#### What you will do
With the images removed, reproduce each entry below word for word.

(Source texts of formatted documents)
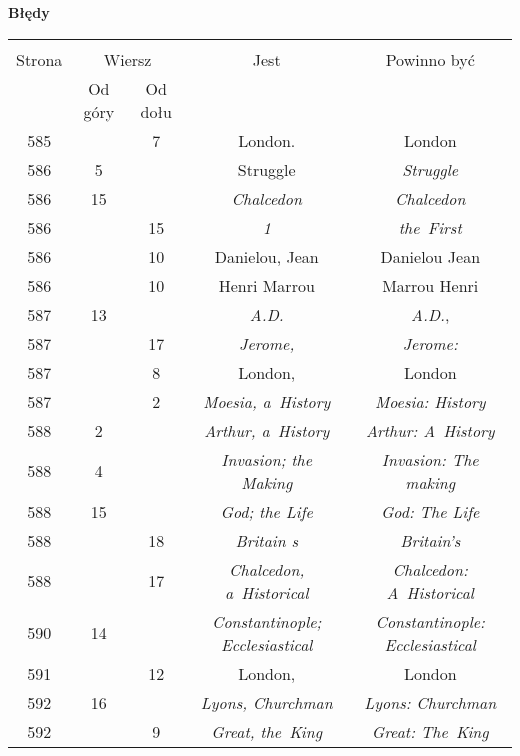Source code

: \documentclass[a4paper,11pt]{article}  %
\newcommand{\tb}{\textbf}
\newcommand{\Center}[1]{\begin{center} #1 \end{center}}
\newcommand{\CenterTB}[1]{\Center{\tb{#1}}}
\begin{document}
\CenterTB{Błędy}
\begin{center}
  \begin{tabular}{|c|c|c|c|c|}
    \hline
    & \multicolumn{2}{c|}{} & & \\
    Strona & \multicolumn{2}{c|}{Wiersz}& Jest & Powinno być \\ \cline{2-3}
    & Od góry & Od dołu &  &  \\ \hline
    585 & &  7 & London. & London \\
    586 &  5 & & Struggle & \emph{Struggle} \\
    586 & 15 & & \emph{Chalcedon} & \emph{Chalcedon} \\
    586 & & 15 & \emph{1} & \emph{the~First} \\
    586 & & 10 & Danielou, Jean & Danielou Jean \\
    586 & & 10 & Henri Marrou & Marrou Henri \\
    587 & 13 & & \emph{A.D.} & \emph{A.D.}, \\
    587 & & 17 & \emph{Jerome,} & \emph{Jerome:} \\
    587 & &  8 & London, & London \\
    587 & &  2 & \emph{Moesia, a~History} & \emph{Moesia: History} \\
    588 &  2 & & \emph{Arthur, a~History} & \emph{Arthur: A~History} \\
    588 &  4 & & \emph{Invasion; the Making}
           & \emph{Invasion: The making} \\
    588 & 15 & & \emph{God; the Life} & \emph{God: The Life} \\
    588 & & 18 & \emph{Britain s} & \emph{Britain's} \\
    588 & & 17 & \emph{Chalcedon, a~Historical}
           & \emph{Chalcedon: A~Historical} \\
    590 & 14 & & \emph{Constantinople; Ecclesiastical}
           & \emph{Constantinople: Ecclesiastical} \\
    591 & & 12 & London, & London \\
    592 & 16 & & \emph{Lyons, Churchman} & \emph{Lyons: Churchman} \\
    592 & &  9 & \emph{Great, the~King} & \emph{Great: The~King} \\

\end{tabular}
\end{center}
\end{document}
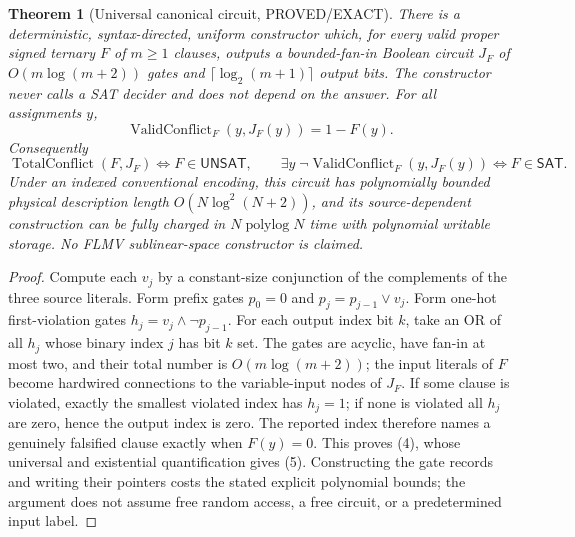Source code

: \documentclass[11pt]{article}
\newtheorem{theorem}{Theorem}
\newcommand{\SAT}{\mathsf{SAT}}
\newcommand{\UNSAT}{\mathsf{UNSAT}}
\begin{document}
\begin{theorem}[Universal canonical circuit, PROVED/EXACT]\label{th:canonical}
There is a deterministic, syntax-directed, uniform constructor which, for every valid proper signed ternary $F$ of $m\ge1$ clauses, outputs a bounded-fan-in Boolean circuit $J_F$ of $O(m\log(m+2))$ gates and $\lceil\log_2(m+1)\rceil$ output bits. The constructor never calls a SAT decider and does not depend on the answer. For all assignments $y$,
\[
\operatorname{ValidConflict}_F(y,J_F(y))=1-F(y).\tag{4}
\]
Consequently
\[
\boxed{\operatorname{TotalConflict}(F,J_F)\iff F\in\UNSAT},\qquad
\boxed{\exists y\;\neg\operatorname{ValidConflict}_F(y,J_F(y))\iff F\in\SAT}.\tag{5}
\]
Under an indexed conventional encoding, this circuit has polynomially bounded physical description length $O(N\log^2(N+2))$, and its source-dependent construction can be fully charged in $N\operatorname{polylog}N$ time with polynomial writable storage. No FLMV sublinear-space constructor is claimed.
\end{theorem}
\begin{proof}
Compute each $v_j$ by a constant-size conjunction of the complements of the three source literals. Form prefix gates $p_0=0$ and $p_j=p_{j-1}\vee v_j$. Form one-hot first-violation gates $h_j=v_j\wedge\neg p_{j-1}$. For each output index bit $k$, take an OR of all $h_j$ whose binary index $j$ has bit $k$ set. The gates are acyclic, have fan-in at most two, and their total number is $O(m\log(m+2))$; the input literals of $F$ become hardwired connections to the variable-input nodes of $J_F$. If some clause is violated, exactly the smallest violated index has $h_j=1$; if none is violated all $h_j$ are zero, hence the output index is zero. The reported index therefore names a genuinely falsified clause exactly when $F(y)=0$. This proves (4), whose universal and existential quantification gives (5). Constructing the gate records and writing their pointers costs the stated explicit polynomial bounds; the argument does not assume free random access, a free circuit, or a predetermined input label.\end{proof}
\end{document}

#### Exercise output
Source code

: \documentclass[a4paper,11pt]{article}  %
\newcommand{\tb}{\textbf}
\newcommand{\Center}[1]{\begin{center} #1 \end{center}}
\newcommand{\CenterTB}[1]{\Center{\tb{#1}}}
\begin{document}
\CenterTB{Błędy}
\begin{center}
  \begin{tabular}{|c|c|c|c|c|}
    \hline
    & \multicolumn{2}{c|}{} & & \\
    Strona & \multicolumn{2}{c|}{Wiersz}& Jest & Powinno być \\ \cline{2-3}
    & Od góry & Od dołu &  &  \\ \hline
    585 & &  7 & London. & London \\
    586 &  5 & & Struggle & \emph{Struggle} \\
    586 & 15 & & \emph{Chalcedon} & \emph{Chalcedon} \\
    586 & & 15 & \emph{1} & \emph{the~First} \\
    586 & & 10 & Danielou, Jean & Danielou Jean \\
    586 & & 10 & Henri Marrou & Marrou Henri \\
    587 & 13 & & \emph{A.D.} & \emph{A.D.}, \\
    587 & & 17 & \emph{Jerome,} & \emph{Jerome:} \\
    587 & &  8 & London, & London \\
    587 & &  2 & \emph{Moesia, a~History} & \emph{Moesia: History} \\
    588 &  2 & & \emph{Arthur, a~History} & \emph{Arthur: A~History} \\
    588 &  4 & & \emph{Invasion; the Making}
           & \emph{Invasion: The making} \\
    588 & 15 & & \emph{God; the Life} & \emph{God: The Life} \\
    588 & & 18 & \emph{Britain s} & \emph{Britain's} \\
    588 & & 17 & \emph{Chalcedon, a~Historical}
           & \emph{Chalcedon: A~Historical} \\
    590 & 14 & & \emph{Constantinople; Ecclesiastical}
           & \emph{Constantinople: Ecclesiastical} \\
    591 & & 12 & London, & London \\
    592 & 16 & & \emph{Lyons, Churchman} & \emph{Lyons: Churchman} \\
    592 & &  9 & \emph{Great, the~King} & \emph{Great: The~King} \\

\end{tabular}
\end{center}
\end{document}
Source code

: \documentclass[11pt]{article}
\newtheorem{theorem}{Theorem}
\newcommand{\SAT}{\mathsf{SAT}}
\newcommand{\UNSAT}{\mathsf{UNSAT}}
\begin{document}
\begin{theorem}[Universal canonical circuit, PROVED/EXACT]\label{th:canonical}
There is a deterministic, syntax-directed, uniform constructor which, for every valid proper signed ternary $F$ of $m\ge1$ clauses, outputs a bounded-fan-in Boolean circuit $J_F$ of $O(m\log(m+2))$ gates and $\lceil\log_2(m+1)\rceil$ output bits. The constructor never calls a SAT decider and does not depend on the answer. For all assignments $y$,
\[
\operatorname{ValidConflict}_F(y,J_F(y))=1-F(y).\tag{4}
\]
Consequently
\[
\boxed{\operatorname{TotalConflict}(F,J_F)\iff F\in\UNSAT},\qquad
\boxed{\exists y\;\neg\operatorname{ValidConflict}_F(y,J_F(y))\iff F\in\SAT}.\tag{5}
\]
Under an indexed conventional encoding, this circuit has polynomially bounded physical description length $O(N\log^2(N+2))$, and its source-dependent construction can be fully charged in $N\operatorname{polylog}N$ time with polynomial writable storage. No FLMV sublinear-space constructor is claimed.
\end{theorem}
\begin{proof}
Compute each $v_j$ by a constant-size conjunction of the complements of the three source literals. Form prefix gates $p_0=0$ and $p_j=p_{j-1}\vee v_j$. Form one-hot first-violation gates $h_j=v_j\wedge\neg p_{j-1}$. For each output index bit $k$, take an OR of all $h_j$ whose binary index $j$ has bit $k$ set. The gates are acyclic, have fan-in at most two, and their total number is $O(m\log(m+2))$; the input literals of $F$ become hardwired connections to the variable-input nodes of $J_F$. If some clause is violated, exactly the smallest violated index has $h_j=1$; if none is violated all $h_j$ are zero, hence the output index is zero. The reported index therefore names a genuinely falsified clause exactly when $F(y)=0$. This proves (4), whose universal and existential quantification gives (5). Constructing the gate records and writing their pointers costs the stated explicit polynomial bounds; the argument does not assume free random access, a free circuit, or a predetermined input label.\end{proof}
\end{document}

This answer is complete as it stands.